■ **ABOUT THIS EXERCISE**
For each line of the data below that contains "missed", return that line.

(INFORMATION GIVEN begins)

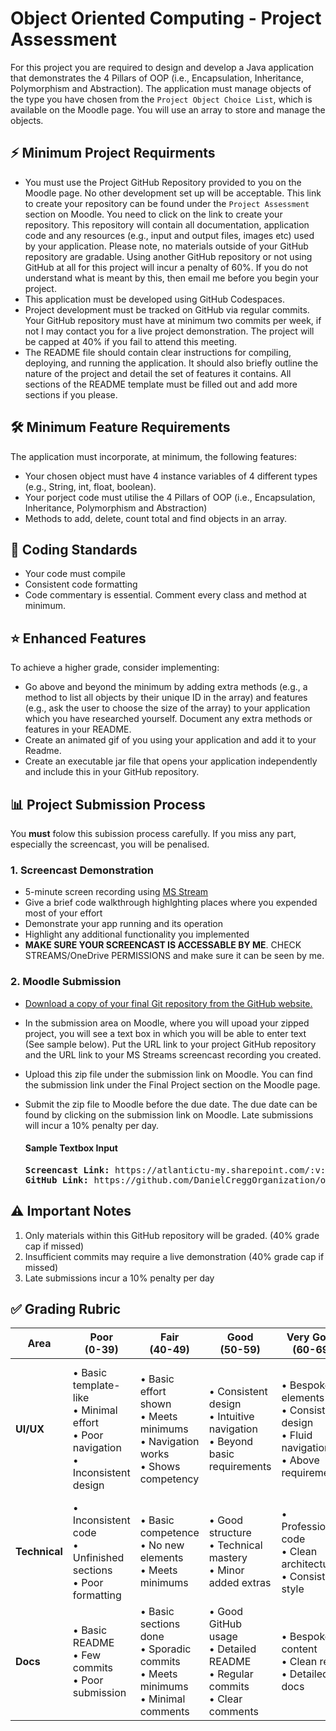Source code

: # Object Oriented Computing - Project Assessment
For this project you are required to design and develop a Java application that demonstrates the 4 Pillars of OOP (i.e., Encapsulation, Inheritance, Polymorphism and Abstraction).
The application must manage objects of the type you have chosen from the `Project Object Choice List`, which is available on the Moodle page. You will use an array to store and manage the objects.

## ⚡ Minimum Project Requirments
- You must use the Project GitHub Repository provided to you on the Moodle page. No other development set up will be acceptable. This link to create your repository can be found under the `Project Assessment` section on Moodle. You need to click on the link to create your repository. This repository will contain all documentation, application code and any resources (e.g., input and output files, images etc) used by your application. Please note, no materials outside of your GitHub repository are gradable. Using another GitHub repository or not using GitHub at all for this project will incur a penalty of 60%. If you do not understand what is meant by this, then email me before you begin your project.
- This application must be developed using GitHub Codespaces.
- Project development must be tracked on GitHub via regular commits. Your GitHub repository must have at minimum two commits per week, if not I may contact you for a live project demonstration. The project will be capped at 40% if you fail to attend this meeting.    
- The README file should contain clear instructions for compiling, deploying, and running the application. It should also briefly outline the nature of the project and detail the set of features it contains. All sections of the README template must be filled out and add more sections if you please. 

## 🛠️ Minimum Feature Requirements
The application must incorporate, at minimum, the following features:
- Your chosen object must have 4 instance variables of 4 different types (e.g., String, int, float, boolean).
- Your porject code must utilise the 4 Pillars of OOP (i.e., Encapsulation, Inheritance, Polymorphism and Abstraction) 
- Methods to add, delete, count total and find objects in an array.

## 📝 Coding Standards
- Your code must compile
- Consistent code formatting
- Code commentary is essential. Comment every class and method at minimum. 

## ⭐ Enhanced Features
To achieve a higher grade, consider implementing:
- Go above and beyond the minimum by adding extra methods (e.g., a method to list all objects by their unique ID in the array) and features (e.g., ask the user to choose the size of the array) to your application which you have researched yourself. Document any extra methods or features in your README.
- Create an animated gif of you using your application and add it to your Readme.
- Create an executable jar file that opens your application independently and include this in your GitHub repository. 

## 📊 Project Submission Process
You **must** folow this subission process carefully. If you miss any part, especially the screencast, you will be penalised.    

### 1. Screencast Demonstration
- 5-minute screen recording using [MS Stream](https://www.microsoft365.com/launch/stream)
- Give a brief code walkthrough highlghting places where you expended most of your effort
- Demonstrate your app running and its operation  
- Highlight any additional functionality you implemented
- **MAKE SURE YOUR SCREENCAST IS ACCESSABLE BY ME**. CHECK STREAMS/OneDrive PERMISSIONS and make sure it can be seen by me.

### 2. Moodle Submission
- [Download a copy of your final Git repository from the GitHub website.](https://youtube.com/shorts/4bDLccFjQyc?si=dWUDWoW4B_tnADty)
- In the submission area on Moodle, where you will upoad your zipped project, you will see a text box in which you will be able to enter text (See sample below). Put the URL link to your project GitHub repository and the URL link to your MS Streams screencast recording you created.
- Upload this zip file under the submission link on Moodle. You can find the submission link under the Final Project section on the Moodle page.
- Submit the zip file to Moodle before the due date. The due date can be found by clicking on the submission link on Moodle. Late submissions will incur a 10% penalty per day. 

  #### Sample Textbox Input
  <pre>
  <b>Screencast Link:</b> https://atlantictu-my.sharepoint.com/:v:/g/personal/daniel_cregg_atu_ie/Ed9h1upB77VFuIm0ezGYj8MBlOaHCoiWUJkLUFqj0Z9OJQ?e=ua2JM1
  <b>GitHub Link:</b> https://github.com/DanielCreggOrganization/ooc2-final-project-2021-annmurphy  
  </pre>

## ⚠️ Important Notes
1. Only materials within this GitHub repository will be graded. (40% grade cap if missed)
3. Insufficient commits may require a live demonstration (40% grade cap if missed)
4. Late submissions incur a 10% penalty per day

## ✅ Grading Rubric

| Area | Poor<br>(0-39) | Fair<br>(40-49) | Good<br>(50-59) | Very Good<br>(60-69) | Excellent<br>(70-100) |
|------|----------------|-----------------|-----------------|---------------------|---------------------|
| **UI/UX** | • Basic template-like<br>• Minimal effort<br>• Poor navigation<br>• Inconsistent design | • Basic effort shown<br>• Meets minimums<br>• Navigation works<br>• Shows competency | • Consistent design<br>• Intuitive navigation<br>• Beyond basic requirements | • Bespoke elements<br>• Consistent design<br>• Fluid navigation<br>• Above requirements | • Professional finish<br>• Innovative design<br>• Flawless UX<br>• Cohesive elements<br>• Exceeds requirements |
| **Technical** | • Inconsistent code<br>• Unfinished sections<br>• Poor formatting | • Basic competence<br>• No new elements<br>• Meets minimums | • Good structure<br>• Technical mastery<br>• Minor added extras | • Professional code<br>• Clean architecture<br>• Consistent style | • Excellence shown<br>• Advanced features<br>• Perfect structure |
| **Docs** | • Basic README<br>• Few commits<br>• Poor submission | • Basic sections done<br>• Sporadic commits<br>• Meets minimums<br>• Minimal comments | • Good GitHub usage<br>• Detailed README<br>• Regular commits<br>• Clear comments | • Bespoke content<br>• Clean repo<br>• Detailed docs | • Professional docs<br>• Rich media<br>• Perfect GitHub use<br>• Research depth |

(INFORMATION GIVEN ends)

■ **RESULT OF THIS TASK**
1. Only materials within this GitHub repository will be graded. (40% grade cap if missed)
3. Insufficient commits may require a live demonstration (40% grade cap if missed)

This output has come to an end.